#### [Exercise description]
Find the line containing "to **Available objects**.</span></span>", then output it and every line after it through the end of the listing below, exactly as written.

== Segment start ==

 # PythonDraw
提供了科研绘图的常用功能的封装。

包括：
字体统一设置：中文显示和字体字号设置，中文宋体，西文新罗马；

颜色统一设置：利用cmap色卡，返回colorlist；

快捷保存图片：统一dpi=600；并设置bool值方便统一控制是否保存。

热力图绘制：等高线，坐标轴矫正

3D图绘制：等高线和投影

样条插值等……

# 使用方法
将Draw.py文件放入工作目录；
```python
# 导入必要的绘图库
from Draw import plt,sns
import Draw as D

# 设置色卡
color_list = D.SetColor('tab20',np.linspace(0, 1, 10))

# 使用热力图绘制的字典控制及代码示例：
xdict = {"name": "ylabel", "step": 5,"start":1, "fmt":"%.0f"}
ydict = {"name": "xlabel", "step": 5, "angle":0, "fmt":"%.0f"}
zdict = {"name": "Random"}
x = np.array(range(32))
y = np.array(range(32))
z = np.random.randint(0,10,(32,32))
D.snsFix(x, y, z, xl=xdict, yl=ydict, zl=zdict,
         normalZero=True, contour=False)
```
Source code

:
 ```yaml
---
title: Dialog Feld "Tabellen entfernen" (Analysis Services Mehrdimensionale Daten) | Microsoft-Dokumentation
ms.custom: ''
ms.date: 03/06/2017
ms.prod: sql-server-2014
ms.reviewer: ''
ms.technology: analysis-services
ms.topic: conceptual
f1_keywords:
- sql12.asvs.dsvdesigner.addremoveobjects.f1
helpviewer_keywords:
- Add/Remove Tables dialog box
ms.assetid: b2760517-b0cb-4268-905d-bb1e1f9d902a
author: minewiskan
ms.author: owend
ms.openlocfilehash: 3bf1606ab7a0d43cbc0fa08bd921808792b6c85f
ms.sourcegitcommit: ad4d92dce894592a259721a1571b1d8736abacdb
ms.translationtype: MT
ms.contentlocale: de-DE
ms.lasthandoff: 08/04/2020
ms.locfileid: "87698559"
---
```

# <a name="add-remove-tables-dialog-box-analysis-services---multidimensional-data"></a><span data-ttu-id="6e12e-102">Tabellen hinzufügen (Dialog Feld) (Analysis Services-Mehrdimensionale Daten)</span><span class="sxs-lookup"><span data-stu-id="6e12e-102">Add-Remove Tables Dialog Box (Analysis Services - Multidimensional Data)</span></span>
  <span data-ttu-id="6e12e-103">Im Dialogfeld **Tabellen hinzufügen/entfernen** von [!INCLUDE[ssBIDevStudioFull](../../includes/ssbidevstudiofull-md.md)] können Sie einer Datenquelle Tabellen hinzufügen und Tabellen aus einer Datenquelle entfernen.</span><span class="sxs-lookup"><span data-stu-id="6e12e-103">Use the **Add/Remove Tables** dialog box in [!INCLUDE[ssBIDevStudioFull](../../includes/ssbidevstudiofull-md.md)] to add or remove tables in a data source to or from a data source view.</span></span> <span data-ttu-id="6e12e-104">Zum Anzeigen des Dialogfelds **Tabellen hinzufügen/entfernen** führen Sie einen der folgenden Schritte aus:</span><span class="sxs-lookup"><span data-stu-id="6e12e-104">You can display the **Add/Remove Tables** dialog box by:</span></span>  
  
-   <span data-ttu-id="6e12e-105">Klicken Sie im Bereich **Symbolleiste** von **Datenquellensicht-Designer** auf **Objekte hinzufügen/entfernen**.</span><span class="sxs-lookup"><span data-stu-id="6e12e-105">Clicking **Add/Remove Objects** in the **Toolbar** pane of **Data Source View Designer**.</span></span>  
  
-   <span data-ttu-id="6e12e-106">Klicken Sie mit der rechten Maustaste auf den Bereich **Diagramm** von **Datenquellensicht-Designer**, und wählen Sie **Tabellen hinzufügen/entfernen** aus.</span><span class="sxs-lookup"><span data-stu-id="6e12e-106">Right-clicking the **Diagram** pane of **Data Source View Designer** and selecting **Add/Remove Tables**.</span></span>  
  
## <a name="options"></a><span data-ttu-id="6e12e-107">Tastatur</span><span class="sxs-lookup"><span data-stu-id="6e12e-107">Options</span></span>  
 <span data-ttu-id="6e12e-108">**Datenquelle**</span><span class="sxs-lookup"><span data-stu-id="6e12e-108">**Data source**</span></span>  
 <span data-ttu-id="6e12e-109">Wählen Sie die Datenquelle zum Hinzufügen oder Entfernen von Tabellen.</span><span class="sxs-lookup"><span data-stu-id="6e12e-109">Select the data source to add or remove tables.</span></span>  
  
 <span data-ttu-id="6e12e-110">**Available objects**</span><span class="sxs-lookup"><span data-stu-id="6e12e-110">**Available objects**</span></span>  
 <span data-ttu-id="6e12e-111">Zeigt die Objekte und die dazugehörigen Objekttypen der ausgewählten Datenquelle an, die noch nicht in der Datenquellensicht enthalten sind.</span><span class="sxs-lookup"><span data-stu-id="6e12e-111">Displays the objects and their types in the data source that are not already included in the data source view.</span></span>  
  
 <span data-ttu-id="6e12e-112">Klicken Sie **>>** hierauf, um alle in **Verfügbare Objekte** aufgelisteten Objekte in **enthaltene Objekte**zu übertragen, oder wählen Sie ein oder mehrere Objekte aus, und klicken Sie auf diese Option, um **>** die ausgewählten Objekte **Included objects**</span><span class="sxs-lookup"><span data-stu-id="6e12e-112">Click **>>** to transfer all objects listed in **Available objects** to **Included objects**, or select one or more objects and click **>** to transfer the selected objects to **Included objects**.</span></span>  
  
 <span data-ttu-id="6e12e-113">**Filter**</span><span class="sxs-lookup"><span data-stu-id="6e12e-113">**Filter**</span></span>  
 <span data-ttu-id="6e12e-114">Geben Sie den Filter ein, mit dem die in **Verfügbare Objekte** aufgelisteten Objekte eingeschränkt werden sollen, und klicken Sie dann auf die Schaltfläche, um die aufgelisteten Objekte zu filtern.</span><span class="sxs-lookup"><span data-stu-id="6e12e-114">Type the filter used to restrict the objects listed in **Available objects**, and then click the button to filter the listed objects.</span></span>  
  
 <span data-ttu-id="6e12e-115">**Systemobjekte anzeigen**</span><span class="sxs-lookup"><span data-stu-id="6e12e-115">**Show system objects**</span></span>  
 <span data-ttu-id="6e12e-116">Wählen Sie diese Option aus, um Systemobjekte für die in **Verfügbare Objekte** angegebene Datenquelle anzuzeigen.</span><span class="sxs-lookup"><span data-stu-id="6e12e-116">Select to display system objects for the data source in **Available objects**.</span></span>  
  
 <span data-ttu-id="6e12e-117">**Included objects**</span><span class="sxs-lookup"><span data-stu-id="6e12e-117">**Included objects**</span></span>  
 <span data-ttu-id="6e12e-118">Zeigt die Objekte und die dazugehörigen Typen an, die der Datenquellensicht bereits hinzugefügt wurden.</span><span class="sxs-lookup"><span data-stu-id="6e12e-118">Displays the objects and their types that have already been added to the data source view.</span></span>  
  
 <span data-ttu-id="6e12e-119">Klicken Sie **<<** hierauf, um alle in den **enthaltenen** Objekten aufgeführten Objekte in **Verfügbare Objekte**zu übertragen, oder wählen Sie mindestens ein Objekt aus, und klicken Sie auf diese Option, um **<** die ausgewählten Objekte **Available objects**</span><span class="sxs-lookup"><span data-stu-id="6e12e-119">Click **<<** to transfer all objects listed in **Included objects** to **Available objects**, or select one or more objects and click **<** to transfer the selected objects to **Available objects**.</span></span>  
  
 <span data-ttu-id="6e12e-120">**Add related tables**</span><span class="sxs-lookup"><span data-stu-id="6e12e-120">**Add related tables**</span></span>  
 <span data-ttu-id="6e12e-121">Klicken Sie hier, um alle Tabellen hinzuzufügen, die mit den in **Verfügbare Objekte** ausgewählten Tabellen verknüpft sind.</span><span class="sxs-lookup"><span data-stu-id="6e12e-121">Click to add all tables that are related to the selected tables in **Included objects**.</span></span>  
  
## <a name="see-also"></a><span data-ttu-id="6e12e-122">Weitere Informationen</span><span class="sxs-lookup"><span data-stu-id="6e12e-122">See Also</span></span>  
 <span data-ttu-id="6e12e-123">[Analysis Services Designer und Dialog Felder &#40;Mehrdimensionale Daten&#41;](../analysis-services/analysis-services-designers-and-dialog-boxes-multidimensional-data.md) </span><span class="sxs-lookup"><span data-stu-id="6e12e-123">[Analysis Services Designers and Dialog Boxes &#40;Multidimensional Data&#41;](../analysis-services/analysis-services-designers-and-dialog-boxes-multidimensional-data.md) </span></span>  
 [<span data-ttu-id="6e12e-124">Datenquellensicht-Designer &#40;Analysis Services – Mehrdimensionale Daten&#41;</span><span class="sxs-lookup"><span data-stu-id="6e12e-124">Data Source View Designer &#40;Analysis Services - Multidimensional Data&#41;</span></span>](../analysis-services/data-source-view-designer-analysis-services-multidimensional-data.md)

== Segment end ==

#### [Exercise answer]
 <span data-ttu-id="6e12e-119">Klicken Sie **<<** hierauf, um alle in den **enthaltenen** Objekten aufgeführten Objekte in **Verfügbare Objekte**zu übertragen, oder wählen Sie mindestens ein Objekt aus, und klicken Sie auf diese Option, um **<** die ausgewählten Objekte **Available objects**</span><span class="sxs-lookup"><span data-stu-id="6e12e-119">Click **<<** to transfer all objects listed in **Included objects** to **Available objects**, or select one or more objects and click **<** to transfer the selected objects to **Available objects**.</span></span>  
  
 <span data-ttu-id="6e12e-120">**Add related tables**</span><span class="sxs-lookup"><span data-stu-id="6e12e-120">**Add related tables**</span></span>  
 <span data-ttu-id="6e12e-121">Klicken Sie hier, um alle Tabellen hinzuzufügen, die mit den in **Verfügbare Objekte** ausgewählten Tabellen verknüpft sind.</span><span class="sxs-lookup"><span data-stu-id="6e12e-121">Click to add all tables that are related to the selected tables in **Included objects**.</span></span>  
  
## <a name="see-also"></a><span data-ttu-id="6e12e-122">Weitere Informationen</span><span class="sxs-lookup"><span data-stu-id="6e12e-122">See Also</span></span>  
 <span data-ttu-id="6e12e-123">[Analysis Services Designer und Dialog Felder &#40;Mehrdimensionale Daten&#41;](../analysis-services/analysis-services-designers-and-dialog-boxes-multidimensional-data.md) </span><span class="sxs-lookup"><span data-stu-id="6e12e-123">[Analysis Services Designers and Dialog Boxes &#40;Multidimensional Data&#41;](../analysis-services/analysis-services-designers-and-dialog-boxes-multidimensional-data.md) </span></span>  
 [<span data-ttu-id="6e12e-124">Datenquellensicht-Designer &#40;Analysis Services – Mehrdimensionale Daten&#41;</span><span class="sxs-lookup"><span data-stu-id="6e12e-124">Data Source View Designer &#40;Analysis Services - Multidimensional Data&#41;</span></span>](../analysis-services/data-source-view-designer-analysis-services-multidimensional-data.md)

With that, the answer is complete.